Material for this task below:

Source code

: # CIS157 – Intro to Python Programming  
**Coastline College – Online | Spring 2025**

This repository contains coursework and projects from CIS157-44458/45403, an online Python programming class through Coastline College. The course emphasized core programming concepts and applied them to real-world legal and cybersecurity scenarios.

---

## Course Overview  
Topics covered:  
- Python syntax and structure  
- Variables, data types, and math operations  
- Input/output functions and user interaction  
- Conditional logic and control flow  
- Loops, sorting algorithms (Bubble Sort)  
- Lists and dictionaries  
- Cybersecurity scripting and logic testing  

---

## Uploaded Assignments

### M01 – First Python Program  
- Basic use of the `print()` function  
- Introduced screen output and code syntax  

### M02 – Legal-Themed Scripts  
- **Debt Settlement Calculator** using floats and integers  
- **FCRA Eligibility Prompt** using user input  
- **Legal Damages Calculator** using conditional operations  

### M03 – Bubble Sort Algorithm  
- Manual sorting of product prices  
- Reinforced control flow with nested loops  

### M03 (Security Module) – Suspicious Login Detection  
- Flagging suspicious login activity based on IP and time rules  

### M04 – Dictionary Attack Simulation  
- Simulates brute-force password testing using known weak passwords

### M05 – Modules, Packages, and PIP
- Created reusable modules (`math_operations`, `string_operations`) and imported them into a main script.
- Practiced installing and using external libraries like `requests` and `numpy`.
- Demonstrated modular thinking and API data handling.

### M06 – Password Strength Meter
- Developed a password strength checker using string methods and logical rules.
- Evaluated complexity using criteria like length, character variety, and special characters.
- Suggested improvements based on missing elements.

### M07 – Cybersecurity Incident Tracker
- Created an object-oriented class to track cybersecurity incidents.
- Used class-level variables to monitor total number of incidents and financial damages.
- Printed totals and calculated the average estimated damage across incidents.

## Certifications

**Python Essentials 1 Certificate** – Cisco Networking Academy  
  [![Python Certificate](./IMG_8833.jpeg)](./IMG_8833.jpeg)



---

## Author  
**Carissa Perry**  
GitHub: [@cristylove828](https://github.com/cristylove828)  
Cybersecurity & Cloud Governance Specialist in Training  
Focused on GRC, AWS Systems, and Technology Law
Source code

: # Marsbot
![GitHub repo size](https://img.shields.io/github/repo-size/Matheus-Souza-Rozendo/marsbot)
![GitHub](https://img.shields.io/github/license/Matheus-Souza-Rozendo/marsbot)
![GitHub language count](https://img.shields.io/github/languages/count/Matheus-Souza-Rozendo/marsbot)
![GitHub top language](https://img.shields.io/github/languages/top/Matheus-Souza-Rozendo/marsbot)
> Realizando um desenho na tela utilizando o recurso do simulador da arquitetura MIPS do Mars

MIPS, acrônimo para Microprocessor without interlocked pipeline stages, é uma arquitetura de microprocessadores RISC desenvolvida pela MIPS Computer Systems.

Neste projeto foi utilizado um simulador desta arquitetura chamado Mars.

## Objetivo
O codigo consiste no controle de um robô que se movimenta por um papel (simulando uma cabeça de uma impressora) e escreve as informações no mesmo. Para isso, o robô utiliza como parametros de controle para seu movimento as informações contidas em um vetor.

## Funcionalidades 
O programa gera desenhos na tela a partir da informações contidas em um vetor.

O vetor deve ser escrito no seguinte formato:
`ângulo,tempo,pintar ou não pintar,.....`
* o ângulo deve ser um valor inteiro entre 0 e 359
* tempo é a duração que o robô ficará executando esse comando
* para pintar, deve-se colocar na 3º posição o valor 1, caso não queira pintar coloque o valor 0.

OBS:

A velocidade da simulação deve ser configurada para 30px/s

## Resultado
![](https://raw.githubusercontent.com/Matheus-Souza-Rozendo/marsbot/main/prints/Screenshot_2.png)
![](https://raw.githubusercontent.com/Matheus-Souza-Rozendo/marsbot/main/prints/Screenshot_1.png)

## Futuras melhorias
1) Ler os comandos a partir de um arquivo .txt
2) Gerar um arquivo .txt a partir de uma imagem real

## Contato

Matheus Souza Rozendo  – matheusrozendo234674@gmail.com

End of Material for this task.

*Task instructions:*
Reproduce all of the records precisely. No word may differ.

*Result of this exercise:*
Source code

: # CIS157 – Intro to Python Programming  
**Coastline College – Online | Spring 2025**

This repository contains coursework and projects from CIS157-44458/45403, an online Python programming class through Coastline College. The course emphasized core programming concepts and applied them to real-world legal and cybersecurity scenarios.

---

## Course Overview  
Topics covered:  
- Python syntax and structure  
- Variables, data types, and math operations  
- Input/output functions and user interaction  
- Conditional logic and control flow  
- Loops, sorting algorithms (Bubble Sort)  
- Lists and dictionaries  
- Cybersecurity scripting and logic testing  

---

## Uploaded Assignments

### M01 – First Python Program  
- Basic use of the `print()` function  
- Introduced screen output and code syntax  

### M02 – Legal-Themed Scripts  
- **Debt Settlement Calculator** using floats and integers  
- **FCRA Eligibility Prompt** using user input  
- **Legal Damages Calculator** using conditional operations  

### M03 – Bubble Sort Algorithm  
- Manual sorting of product prices  
- Reinforced control flow with nested loops  

### M03 (Security Module) – Suspicious Login Detection  
- Flagging suspicious login activity based on IP and time rules  

### M04 – Dictionary Attack Simulation  
- Simulates brute-force password testing using known weak passwords

### M05 – Modules, Packages, and PIP
- Created reusable modules (`math_operations`, `string_operations`) and imported them into a main script.
- Practiced installing and using external libraries like `requests` and `numpy`.
- Demonstrated modular thinking and API data handling.

### M06 – Password Strength Meter
- Developed a password strength checker using string methods and logical rules.
- Evaluated complexity using criteria like length, character variety, and special characters.
- Suggested improvements based on missing elements.

### M07 – Cybersecurity Incident Tracker
- Created an object-oriented class to track cybersecurity incidents.
- Used class-level variables to monitor total number of incidents and financial damages.
- Printed totals and calculated the average estimated damage across incidents.

## Certifications

**Python Essentials 1 Certificate** – Cisco Networking Academy  
  [![Python Certificate](./IMG_8833.jpeg)](./IMG_8833.jpeg)



---

## Author  
**Carissa Perry**  
GitHub: [@cristylove828](https://github.com/cristylove828)  
Cybersecurity & Cloud Governance Specialist in Training  
Focused on GRC, AWS Systems, and Technology Law
Source code

: # Marsbot
![GitHub repo size](https://img.shields.io/github/repo-size/Matheus-Souza-Rozendo/marsbot)
![GitHub](https://img.shields.io/github/license/Matheus-Souza-Rozendo/marsbot)
![GitHub language count](https://img.shields.io/github/languages/count/Matheus-Souza-Rozendo/marsbot)
![GitHub top language](https://img.shields.io/github/languages/top/Matheus-Souza-Rozendo/marsbot)
> Realizando um desenho na tela utilizando o recurso do simulador da arquitetura MIPS do Mars

MIPS, acrônimo para Microprocessor without interlocked pipeline stages, é uma arquitetura de microprocessadores RISC desenvolvida pela MIPS Computer Systems.

Neste projeto foi utilizado um simulador desta arquitetura chamado Mars.

## Objetivo
O codigo consiste no controle de um robô que se movimenta por um papel (simulando uma cabeça de uma impressora) e escreve as informações no mesmo. Para isso, o robô utiliza como parametros de controle para seu movimento as informações contidas em um vetor.

## Funcionalidades 
O programa gera desenhos na tela a partir da informações contidas em um vetor.

O vetor deve ser escrito no seguinte formato:
`ângulo,tempo,pintar ou não pintar,.....`
* o ângulo deve ser um valor inteiro entre 0 e 359
* tempo é a duração que o robô ficará executando esse comando
* para pintar, deve-se colocar na 3º posição o valor 1, caso não queira pintar coloque o valor 0.

OBS:

A velocidade da simulação deve ser configurada para 30px/s

## Resultado
![](https://raw.githubusercontent.com/Matheus-Souza-Rozendo/marsbot/main/prints/Screenshot_2.png)
![](https://raw.githubusercontent.com/Matheus-Souza-Rozendo/marsbot/main/prints/Screenshot_1.png)

## Futuras melhorias
1) Ler os comandos a partir de um arquivo .txt
2) Gerar um arquivo .txt a partir de uma imagem real

## Contato

Matheus Souza Rozendo  – matheusrozendo234674@gmail.com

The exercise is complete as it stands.